BlackBerry is dead, said a section of the industry. Long live BlackBerry, said an increasingly diminishing tribe of loyalists.
To me, both are extreme views of a company that once redefined the concept of smartphones at one point in history but has since literally been washed away, first by an Apple tide that came much unexpectedly and later by an Android wave that has refused to subside.
It also is a historical fact now that BlackBerry’s attempts to resurge have repeatedly failed, thankfully due to a new reason each time. With BB OS7, the company failed to get the technology right and more recently, with BB OS10 it couldn’t get the pricing right.
Thankfully, the Prem Watsa-headed Fairfax Financial Holdings bid to buy out BlackBerry for $4.7 billion gives out a signal that there could still be much life left in the Canadian smartphone maker. Why, otherwise, would the Hyderabad-born Watsa, who has even earned the sobriquet of the “Canadian Warren Buffett” by some, have staked such fortune on a ship that a growing group of BB-atheists sees as a sinking one!
Indeed, the Fairfax bid—and especially Watsa’s interest—comes as an endorsement of BlackBerry’s worth, even though there have been mixed responses to the proposed deal from various financial quarters.
Watsa is considered to be a BlackBerry believer and history shows that he has retained a strategic interest in the company, the biggest testimony of which is the fact that Fairfax is the largest holder of the stock, at 10 percent.
If the deal gets through, on which Watsa has reportedly been confident, then the first major announcement is expected to be about taking the company private, much on the lines of Dell.
Just as Dell, BlackBerry too is in the need of a transformation. And there is little disagreement to the fact that such massive transformation is best done away from prying stock-market eyes and pressure to perform. The question is, how.
One already-talked-about possibility is that BlackBerry would transform into a mobile software-and-services company or more simply put, into a mobile apps-and-platform provider. A case in point is BBM, which was due to be rolled out for Android last week but the event was abruptly postponed. Is it just due to a lack of software-readiness or is there a rethink in progress?
The postponement has been so conspicuously close to the Fairfax bid development that there is also much reason to link the two events. It is quite likely that the potential buyer would like to scrutinize BBM more closely before it is offered as a third-party app or platform.
If investor-think is applied, it would like to make the process of unlocking the value of an asset as foolproof as possible. And while BBM may still enjoy a good reputation, it may no longer be the differentiating factor that it would have been a couple of years ago.

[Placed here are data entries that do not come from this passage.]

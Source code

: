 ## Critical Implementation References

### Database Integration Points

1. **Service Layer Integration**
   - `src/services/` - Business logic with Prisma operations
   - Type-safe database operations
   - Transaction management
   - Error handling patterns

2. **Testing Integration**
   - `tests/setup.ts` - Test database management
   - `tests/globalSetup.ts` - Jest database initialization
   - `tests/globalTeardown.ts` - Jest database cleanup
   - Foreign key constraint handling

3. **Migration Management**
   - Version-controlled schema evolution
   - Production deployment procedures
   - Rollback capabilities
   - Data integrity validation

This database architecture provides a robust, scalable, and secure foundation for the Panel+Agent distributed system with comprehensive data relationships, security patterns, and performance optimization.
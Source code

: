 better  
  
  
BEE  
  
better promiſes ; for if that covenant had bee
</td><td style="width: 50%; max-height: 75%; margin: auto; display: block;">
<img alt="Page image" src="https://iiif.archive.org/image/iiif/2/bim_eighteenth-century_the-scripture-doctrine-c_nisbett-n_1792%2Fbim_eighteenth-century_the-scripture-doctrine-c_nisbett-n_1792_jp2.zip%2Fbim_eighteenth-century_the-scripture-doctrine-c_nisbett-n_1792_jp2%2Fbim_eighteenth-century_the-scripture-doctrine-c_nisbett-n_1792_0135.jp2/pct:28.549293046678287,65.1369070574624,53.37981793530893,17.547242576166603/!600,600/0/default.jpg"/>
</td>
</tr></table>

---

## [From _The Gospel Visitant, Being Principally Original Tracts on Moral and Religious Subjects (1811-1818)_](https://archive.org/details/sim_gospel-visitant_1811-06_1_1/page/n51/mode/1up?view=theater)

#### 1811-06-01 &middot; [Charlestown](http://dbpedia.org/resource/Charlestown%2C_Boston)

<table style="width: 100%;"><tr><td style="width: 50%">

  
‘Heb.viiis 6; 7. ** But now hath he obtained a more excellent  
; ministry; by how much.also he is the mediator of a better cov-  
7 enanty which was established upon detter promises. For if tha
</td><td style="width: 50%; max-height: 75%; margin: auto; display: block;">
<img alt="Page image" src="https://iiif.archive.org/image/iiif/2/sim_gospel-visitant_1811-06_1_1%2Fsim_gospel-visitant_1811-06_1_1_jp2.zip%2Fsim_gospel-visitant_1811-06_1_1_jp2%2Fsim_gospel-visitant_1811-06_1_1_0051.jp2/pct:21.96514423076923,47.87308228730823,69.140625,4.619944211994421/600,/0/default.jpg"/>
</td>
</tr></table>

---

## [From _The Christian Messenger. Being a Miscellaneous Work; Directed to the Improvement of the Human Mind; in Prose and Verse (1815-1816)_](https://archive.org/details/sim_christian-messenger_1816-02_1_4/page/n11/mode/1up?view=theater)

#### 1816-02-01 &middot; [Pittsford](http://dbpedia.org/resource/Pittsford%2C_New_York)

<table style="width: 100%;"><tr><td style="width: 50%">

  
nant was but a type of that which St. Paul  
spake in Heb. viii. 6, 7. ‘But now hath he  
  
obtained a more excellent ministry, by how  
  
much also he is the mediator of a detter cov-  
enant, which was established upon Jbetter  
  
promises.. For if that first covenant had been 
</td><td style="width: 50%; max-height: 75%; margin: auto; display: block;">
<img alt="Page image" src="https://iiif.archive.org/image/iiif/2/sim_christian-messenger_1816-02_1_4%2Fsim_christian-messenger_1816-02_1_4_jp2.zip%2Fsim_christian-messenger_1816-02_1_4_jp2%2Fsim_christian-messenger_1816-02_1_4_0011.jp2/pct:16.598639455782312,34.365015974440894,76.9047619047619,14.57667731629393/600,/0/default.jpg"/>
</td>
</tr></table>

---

Today, there already is much competition in the mobile messaging segment, with the likes of WhatsApp, WeChat and LINE already fighting it out among themselves.
Given the situation, pitting BBM in an open battle against the more established mobile messaging apps would better be a more though-through move. If that is the case, it may be a good omen.

So optimum unlocking of assets will very likely be a tactical priority even as a strategic transformation is carried out. Successfully done, it could also help accelerate the transformation process.